◆ TASK INSTRUCTIONS ◆
Your answer must consist of every line from the data below that includes the word "textit".

(Plain-text document sources)
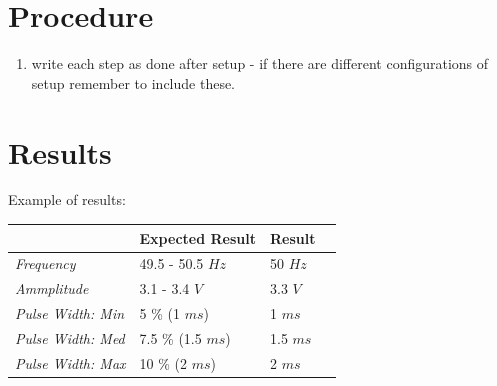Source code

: \section*{Procedure}

\begin{enumerate}
\item write each step as done after setup - if there are different configurations of setup remember to include these.
\end{enumerate}

\section*{Results}

Example of results:
\begin{table}[H]
\begin{tabular}{|l|l|l|l|}

\hline%
           & \textbf{Expected Result}   & \textbf{Result} \\
\hline%
  \textit{Frequency}           &  49.5 - 50.5 $Hz$ &  50 $Hz$  \\
\hline%
\textit{Ammplitude}                     &   3.1 - 3.4 $V$            &    3.3 $V$          \\
\hline%
 \textit{Pulse Width: Min}     &    5 \% (1 $ms$)          &     1  $ms$   \\
\hline%
\textit{Pulse Width: Med}      &      7.5 \% (1.5 $ms$)           & 1.5 $ms$            \\
\hline%
  \textit{Pulse Width: Max}   &    10 \% (2 $ms$)             &  2 $ms$         \\
\hline%

\end{tabular}
\end{table}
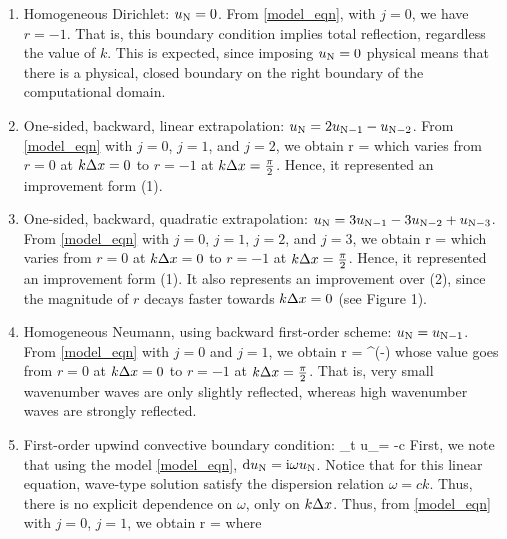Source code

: \documentclass[11pt]{article}
\begin{document}
\begin{enumerate}

    \item Homogeneous Dirichlet: $u_{\mathrm{N}} = 0$.
        From \eqref{model_eqn}, with $j=0$, we have $r = -1$. That is, this boundary condition
        implies total reflection, regardless the value of $k$. This is expected, since imposing
        $u_{\mathrm{N}}=0$ physical means that there is a physical, closed boundary on the right boundary
        of the computational domain. 
   
    \item One-sided, backward, linear extrapolation: $u_{\mathrm{N}} = 2 u_{\mathrm{N}-1} - u_{\mathrm{N}-2}$. From \eqref{model_eqn}
         with $j=0$, $j=1$, and $j=2$, we obtain
        \beq
            r = \com
        \eeq
        which varies from $r=0$ at $k\Delta x=0$ to $r=-1$ at $k\Delta x = \tfrac{\pi}{2}$. Hence, it represented an 
        improvement form (1).

    \item One-sided, backward, quadratic extrapolation: $u_{\mathrm{N}} = 3 u_{\mathrm{N}-1}-3 u_{\mathrm{N}-2}+ u_{\mathrm{N}-3}$. From \eqref{model_eqn} with $j=0$, $j=1$, $j=2$, and $j=3$,  we obtain
        \beq
        r = \com 
        \eeq
        which varies from $r=0$ at $k\Delta x=0$ to $r=-1$ at $k\Delta x = \tfrac{\pi}{2}$. Hence, it represented an 
        improvement form (1). It also represents an improvement over (2), since the magnitude of $r$ decays
        faster towards $k \Delta x = 0$ (see Figure 1).

    \item Homogeneous Neumann, using backward first-order scheme: $u_{\mathrm{N}} = u_{\mathrm{N}-1}$. From \eqref{model_eqn}
         with $j=0$ and $j=1$, we obtain
         \beq
            r = \ee^{\ii\left(-\right)}\tan {}\com
         \eeq
         whose value goes from $r=0$ at $k\Delta x = 0$ to $r=-1$ at $k\Delta x=\tfrac{\pi}{2}$. That is, very small wavenumber
         waves are only slightly reflected, whereas high wavenumber waves are strongly reflected. 

    \item First-order upwind convective boundary condition:
        \beq
            \dd_t u_\nmax = -c\per
        \eeq
        First, we note that using the model \eqref{model_eqn}, ${\rm d} u_{\mathrm{N}} = {\rm i} \omega u_{\mathrm{N}}$. Notice that for this linear equation, wave-type solution satisfy the dispersion relation $\omega = c k$. Thus, there is no explicit dependence on $\omega$, only on $k \Delta x$. 
         Thus, from \eqref{model_eqn} with $j=0$, $j=1$, we obtain
         \beq
            r = \com
         \eeq
         where
         \beq
            \gamma {} {}\per
         \eeq


\end{enumerate}
\end{document}
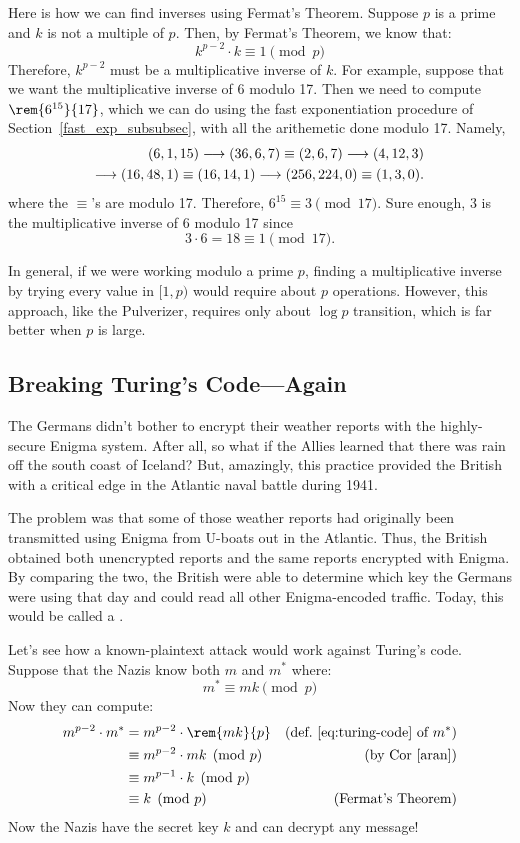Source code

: Here is how we can find inverses using Fermat's Theorem.  Suppose $p$
is a prime and $k$ is not a multiple of $p$.  Then, by Fermat's
Theorem, we know that:
%
\[
k^{p-2} \cdot k \equiv 1 \pmod{p}
\]
Therefore, $k^{p-2}$ must be a multiplicative inverse of $k$.  For
example, suppose that we want the multiplicative inverse of 6 modulo
17.  Then we need to compute $\rem{6^{15}}{17}$, which we can do using
the fast exponentiation procedure of Section~\ref{fast_exp_subsubsec},
with all the arithemetic done modulo 17.  Namely,
\begin{align*}
(6,1,15) \mathrel{\longrightarrow} (36,6,7) \equiv (2,6,7) \mathrel{\longrightarrow} (4,12,3)\\
\mathrel{\longrightarrow} (16,48,1) \equiv (16,14,1) \mathrel{\longrightarrow} (256,224,0) \equiv (1,3,0).
\end{align*}
where the $\equiv$'s are modulo 17.  Therefore, $6^{15} \equiv 3
\pmod{17}$.  Sure enough, 3 is the multiplicative inverse of 6 modulo
17 since
\[
3 \cdot 6 = 18 \equiv 1 \pmod{17}.
\]

In general, if we were working modulo a prime $p$, finding a
multiplicative inverse by trying every value in $[1, p)$ would require
  about $p$ operations.  However, this approach, like the Pulverizer,
  requires only about $\log p$ transition, which is far better when
  $p$ is large.

\subsection{Breaking Turing's Code---Again}

The Germans didn't bother to encrypt their weather reports with the
highly-secure Enigma system.  After all, so what if the Allies learned
that there was rain off the south coast of Iceland?  But, amazingly, this
practice provided the British with a critical edge in the Atlantic naval
battle during 1941.

The problem was that some of those weather reports had originally been
transmitted using Enigma from U-boats out in the Atlantic.  Thus, the
British obtained both unencrypted reports and the same reports
encrypted with Enigma.  By comparing the two, the British were able to
determine which key the Germans were using that day and could read all
other Enigma-encoded traffic.  Today, this would be called a
.

Let's see how a known-plaintext attack would work against Turing's
code.  Suppose that the Nazis know both $m$ and $m^*$ where:
%
\[
m^* \equiv mk \pmod{p}
\]
%
Now they can compute:
%
\begin{align*}
m^{p-2} \cdot m^*
  & = m^{p-2} \cdot \rem{mk}{p}
                & \text{(def.~\eqref{eq:turing-code} of $m^*$)}\\
  & \equiv m^{p-2} \cdot mk \pmod{p} & \text{(by Cor~\ref{aran})}\\
  & \equiv m^{p-1} \cdot k \pmod{p}\\ %
  & \equiv k \pmod{p} & \text{(Fermat's Theorem)}
\end{align*}
%
Now the Nazis have the secret key $k$ and can decrypt any message!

◆ REPLY ◆
  \textit{Frequency}           &  49.5 - 50.5 $Hz$ &  50 $Hz$  \\
\textit{Ammplitude}                     &   3.1 - 3.4 $V$            &    3.3 $V$          \\
 \textit{Pulse Width: Min}     &    5 \% (1 $ms$)          &     1  $ms$   \\
\textit{Pulse Width: Med}      &      7.5 \% (1.5 $ms$)           & 1.5 $ms$            \\
  \textit{Pulse Width: Max}   &    10 \% (2 $ms$)             &  2 $ms$         \\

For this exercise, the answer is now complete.